Gordon Brown, the Chancellor of the Exchequer, and most likely next Prime Minister of the United Kingdom, recently suggested that we should create a "British Day" on which we celebrate our nation. Whereas most other countries have their "Fourth of July" or their "Bastille Day" the British do not - hence Brown's suggestion. On the face of it is a reasonable idea that we should have a "National Day" - after all we are past masters of nationalistic fervour and celebration when we feel like it. So a day on which we our encouraged let our hair down to fly the Union flag might be fun. The problem, however, is that none of us seem terribly sure what it in reality means to be British, which might cause a degree of uncertainty about what it is we are actually celebrating. This confusion about our identity has led to a plethora of recent initiatives that seek to define "Britishness", and to popular television programmes such as "Great Britons" which tried to identify who our most notable countrymen have been.

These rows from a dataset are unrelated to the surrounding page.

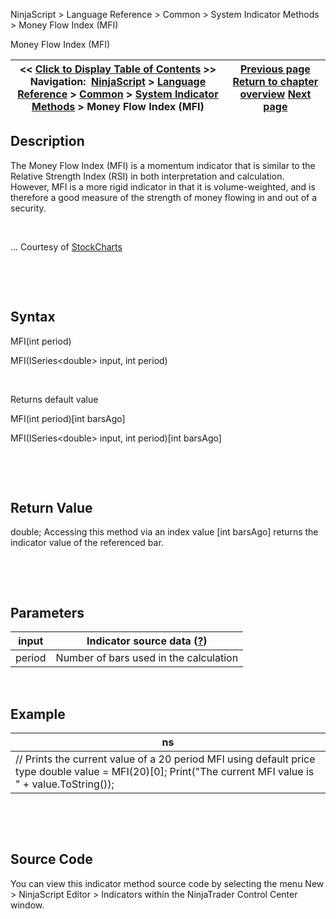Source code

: ﻿


NinjaScript \> Language Reference \> Common \> System Indicator Methods \> Money Flow Index (MFI)






















Money Flow Index (MFI)







| \<\< [Click to Display Table of Contents](money_flow_index_mfi.md) \>\> **Navigation:**     [NinjaScript](ninjascript-1.md) \> [Language Reference](language_reference_wip-1.md) \> [Common](common-1.md) \> [System Indicator Methods](indicators-1.md) \> Money Flow Index (MFI) | [Previous page](momentum-1.md) [Return to chapter overview](indicators-1.md) [Next page](money_flow_oscillator-1.md) |
| --- | --- |











## Description


The Money Flow Index (MFI) is a momentum indicator that is similar to the Relative Strength Index (RSI) in both interpretation and calculation. However, MFI is a more rigid indicator in that it is volume\-weighted, and is therefore a good measure of the strength of money flowing in and out of a security.


 


... Courtesy of [StockCharts](http://stockcharts.com/education/IndicatorAnalysis/indic_MFI.md)


 


 


## Syntax


MFI(int period)  

MFI(ISeries\<double\> input, int period)


 


Returns default value  

MFI(int period)\[int barsAgo]  

MFI(ISeries\<double\> input, int period)\[int barsAgo] 


 


 


## Return Value


double; Accessing this method via an index value \[int barsAgo] returns the indicator value of the referenced bar.


 


 


## Parameters




| input | Indicator source data ([?](valid_input_data_for_indicator-1.md)) |
| --- | --- |
| period | Number of bars used in the calculation |



 


## 


## Example




| ns |
| --- |
| // Prints the current value of a 20 period MFI using default price type double value \= MFI(20)\[0]; Print("The current MFI value is " \+ value.ToString()); |



 


 


## Source Code


You can view this indicator method source code by selecting the menu New \> NinjaScript Editor \> Indicators within the NinjaTrader Control Center window.








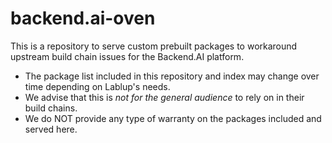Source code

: # backend.ai-oven

This is a repository to serve custom prebuilt packages to workaround upstream build chain issues for the Backend.AI platform.

* The package list included in this repository and index may change over time depending on Lablup's needs.
* We advise that this is *not for the general audience* to rely on in their build chains.
* We do NOT provide any type of warranty on the packages included and served here.
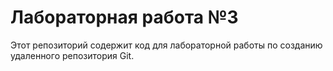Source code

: # Лабораторная работа №3

 Этот репозиторий содержит код для лабораторной работы по созданию удаленного репозитория Git.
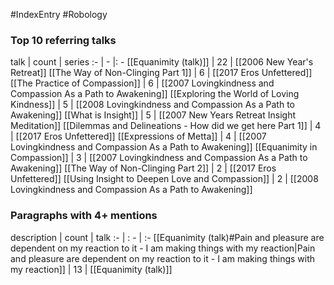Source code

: #IndexEntry #Robology

### Top 10 referring talks
talk | count | series
:- | - |: -
[[Equanimity (talk)]] | 22 | [[2006 New Year's Retreat]]
[[The Way of Non-Clinging Part 1]] | 6 | [[2017 Eros Unfettered]]
[[The Practice of Compassion]] | 6 | [[2007 Lovingkindness and Compassion As a Path to Awakening]]
[[Exploring the World of Loving Kindness]] | 5 | [[2008 Lovingkindness and Compassion As a Path to Awakening]]
[[What is Insight]] | 5 | [[2007 New Years Retreat Insight Meditation]]
[[Dilemmas and Delineations - How did we get here Part 1]] | 4 | [[2017 Eros Unfettered]]
[[Expressions of Metta]] | 4 | [[2007 Lovingkindness and Compassion As a Path to Awakening]]
[[Equanimity in Compassion]] | 3 | [[2007 Lovingkindness and Compassion As a Path to Awakening]]
[[The Way of Non-Clinging Part 2]] | 2 | [[2017 Eros Unfettered]]
[[Using Insight to Deepen Love and Compassion]] | 2 | [[2008 Lovingkindness and Compassion As a Path to Awakening]]

### Paragraphs with 4+ mentions
description | count | talk
:- | : - | :-
[[Equanimity (talk)#Pain and pleasure are dependent on my reaction to it - I am making things with my reaction\|Pain and pleasure are dependent on my reaction to it - I am making things with my reaction]] | 13 | [[Equanimity (talk)]]

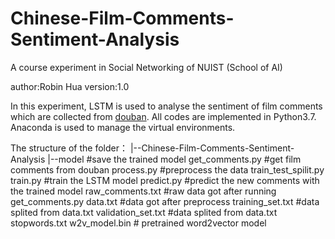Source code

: # Chinese-Film-Comments-Sentiment-Analysis
A course experiment in Social Networking of NUIST (School of AI)

author:Robin Hua
version:1.0

In this experiment, LSTM is used to analyse the sentiment of film comments which are collected from [douban](https://movie.douban.com/). All codes are implemented in Python3.7. Anaconda is used to manage the virtual environments.

The structure of the folder：
|--Chinese-Film-Comments-Sentiment-Analysis
   |--model #save the trained model
   get_comments.py #get film comments from douban
   process.py #preprocess the data
   train_test_spilit.py
   train.py #train the LSTM model
   predict.py #predict the new comments with the trained model
   raw_comments.txt #raw data got after running get_comments.py
   data.txt #data got after preprocess
   training_set.txt #data splited from data.txt
   validation_set.txt #data splited from data.txt
   stopwords.txt
   w2v_model.bin # pretrained word2vector model
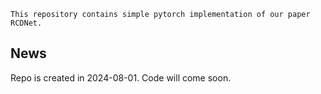 `This repository contains simple pytorch implementation of our paper RCDNet.`
## News
Repo is created in 2024-08-01. Code will come soon.
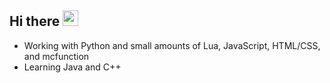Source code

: ## Hi there <img src="https://media.giphy.com/media/hvRJCLFzcasrR4ia7z/giphy.gif" width="25px">
- Working with Python and small amounts of Lua, JavaScript, HTML/CSS, and mcfunction
- Learning Java and C++
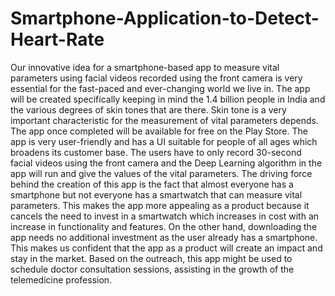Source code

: # Smartphone-Application-to-Detect-Heart-Rate


Our innovative idea for a smartphone-based app to measure vital parameters using facial videos recorded using the front camera is very essential for the fast-paced and ever-changing world we live in. The app will be created specifically keeping in mind the 1.4 billion people in India and the various degrees of skin tones that are there. Skin tone is a very important characteristic for the measurement of vital parameters depends. The app once completed will be available for free on the Play Store. The app is very user-friendly and has a UI suitable for people of all ages which broadens its customer base. The users have to only record 30-second facial videos using the front camera and the Deep Learning algorithm in the app will run and give the values of the vital parameters. The driving force behind the creation of this app is the fact that almost everyone has a smartphone but not everyone has a smartwatch that can measure vital parameters. This makes the app more appealing as a product because it cancels the need to invest in a smartwatch which increases in cost with an increase in functionality and features. On the other hand, downloading the app needs no additional investment as the user already has a smartphone. This makes us confident that the app as a product will create an impact and stay in the market. Based on the outreach, this app might be used to schedule doctor consultation sessions, assisting in the growth of the telemedicine profession.
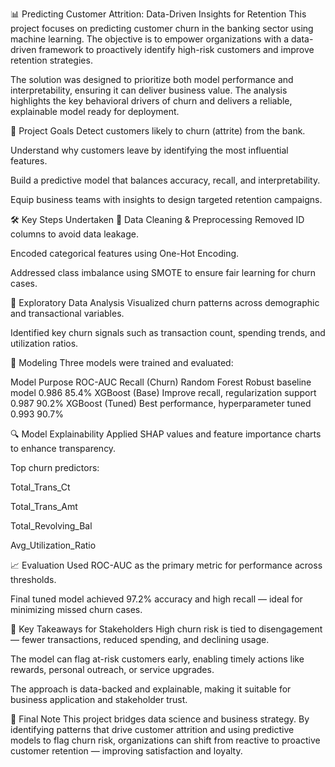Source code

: 📊 Predicting Customer Attrition: Data-Driven Insights for Retention
This project focuses on predicting customer churn in the banking sector using machine learning. The objective is to empower organizations with a data-driven framework to proactively identify high-risk customers and improve retention strategies.

The solution was designed to prioritize both model performance and interpretability, ensuring it can deliver business value. The analysis highlights the key behavioral drivers of churn and delivers a reliable, explainable model ready for deployment.

🧠 Project Goals
Detect customers likely to churn (attrite) from the bank.

Understand why customers leave by identifying the most influential features.

Build a predictive model that balances accuracy, recall, and interpretability.

Equip business teams with insights to design targeted retention campaigns.

🛠️ Key Steps Undertaken
🔹 Data Cleaning & Preprocessing
Removed ID columns to avoid data leakage.

Encoded categorical features using One-Hot Encoding.

Addressed class imbalance using SMOTE to ensure fair learning for churn cases.

🔹 Exploratory Data Analysis
Visualized churn patterns across demographic and transactional variables.

Identified key churn signals such as transaction count, spending trends, and utilization ratios.

🔹 Modeling
Three models were trained and evaluated:

Model	Purpose	ROC-AUC	Recall (Churn)
Random Forest	Robust baseline model	0.986	85.4%
XGBoost (Base)	Improve recall, regularization support	0.987	90.2%
XGBoost (Tuned)	Best performance, hyperparameter tuned	0.993	90.7%

🔍 Model Explainability
Applied SHAP values and feature importance charts to enhance transparency.

Top churn predictors:

Total_Trans_Ct

Total_Trans_Amt

Total_Revolving_Bal

Avg_Utilization_Ratio

📈 Evaluation
Used ROC-AUC as the primary metric for performance across thresholds.

Final tuned model achieved 97.2% accuracy and high recall — ideal for minimizing missed churn cases.

📌 Key Takeaways for Stakeholders
High churn risk is tied to disengagement — fewer transactions, reduced spending, and declining usage.

The model can flag at-risk customers early, enabling timely actions like rewards, personal outreach, or service upgrades.

The approach is data-backed and explainable, making it suitable for business application and stakeholder trust.

🏁 Final Note
This project bridges data science and business strategy. By identifying patterns that drive customer attrition and using predictive models to flag churn risk, organizations can shift from reactive to proactive customer retention — improving satisfaction and loyalty.

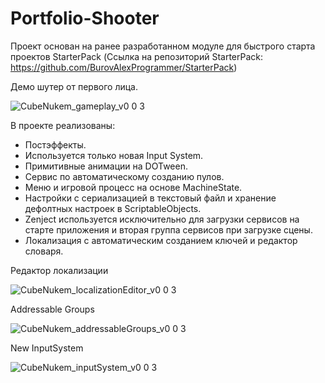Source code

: # Portfolio-Shooter

Проект основан на ранее разработанном модуле для быстрого старта проектов StarterPack (Ссылка на репозиторий StarterPack: https://github.com/BurovAlexProgrammer/StarterPack)

Демо шутер от первого лица. 

![CubeNukem_gameplay_v0 0 3](https://user-images.githubusercontent.com/7298288/215088006-4fcd69c4-4e75-40d7-a37e-99f2d0782b80.gif)

В проекте реализованы:
* Постэффекты.
* Используется только новая Input System.
* Примитивные анимации на DOTween.
* Сервис по автоматическому созданию пулов.
* Меню и игровой процесс на основе MachineState.
* Настройки с сериализацией в текстовый файл и хранение дефолтных настроек в ScriptableObjects.
* Zenject используется исключительно для загрузки сервисов на старте приложения и вторая группа сервисов при загрузке сцены.
* Локализация с автоматическим созданием ключей и редактор словаря.

Редактор локализации

![CubeNukem_localizationEditor_v0 0 3](https://user-images.githubusercontent.com/7298288/215090782-34911a4d-f940-4c3f-830d-8478fe27c338.png)

Addressable Groups

![CubeNukem_addressableGroups_v0 0 3](https://user-images.githubusercontent.com/7298288/215092390-514c34c4-70fc-416f-bfe5-739d2766b71f.png)

New InputSystem

![CubeNukem_inputSystem_v0 0 3](https://user-images.githubusercontent.com/7298288/215092401-0d70ed22-e65e-47d8-aba3-0fef6ae874dc.png)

I am unsure as to whether all this ballyhoo about Britishness is a consequence of a national inferiority complex, or the opposite. Are we being asked again to indulge in that game once mocked by Ogden Nash when he said, "Englishmen know instinctively that what the world needs most is whatever is best for Great Britain"? Nash was writing at a time when Britain was most distinguished from other nations by its Empire. True a little local difficulty in North America in 1776 had meant that we had long since lost one of the Jewels in the Crown, but much of the rest of the world was still coloured pink. And we still felt confident to sing "Wider still and wider, shall thy bounds be spread" to Elgar's great tune in "Land of Hope and Glory".

It is at least arguable that the reason that we have no National Day is that in our DNA is that character trait that, with varying degree of subtlety implies "The English, the English the English are best", and goes on "I wouldn't give tuppence for all of the rest". (Flanders and Swann). Why do we need a Day every year to simply state the obvious? This vanity can be mercilessly mocked as Noel Coward did when he said "It seems a shame when the English claim the earth, that they give rise to such hilarity and mirth" and we might feel that it has long since been consigned to history. But, to be serious for a moment, I am not sure that this is true. In the years since we lost an empire we have too often been reluctant to give up the conceit not just that as a Nation we are different (a truism that applies to all countries) but that we are "unique" and by implication better. Tony Blair has claimed a "unique" (his word) role for Britain because we are able to be both Atlanticist and European at the same time. The danger, of course, is that we end up neither comfortable with Bush's America (much of which is alien to many of us) nor with a more bureaucratised and united Europe. And so we bumble on professing our uniqueness and occasionally waving our flags but, it seeking to be friends with all, we are actually friends with none.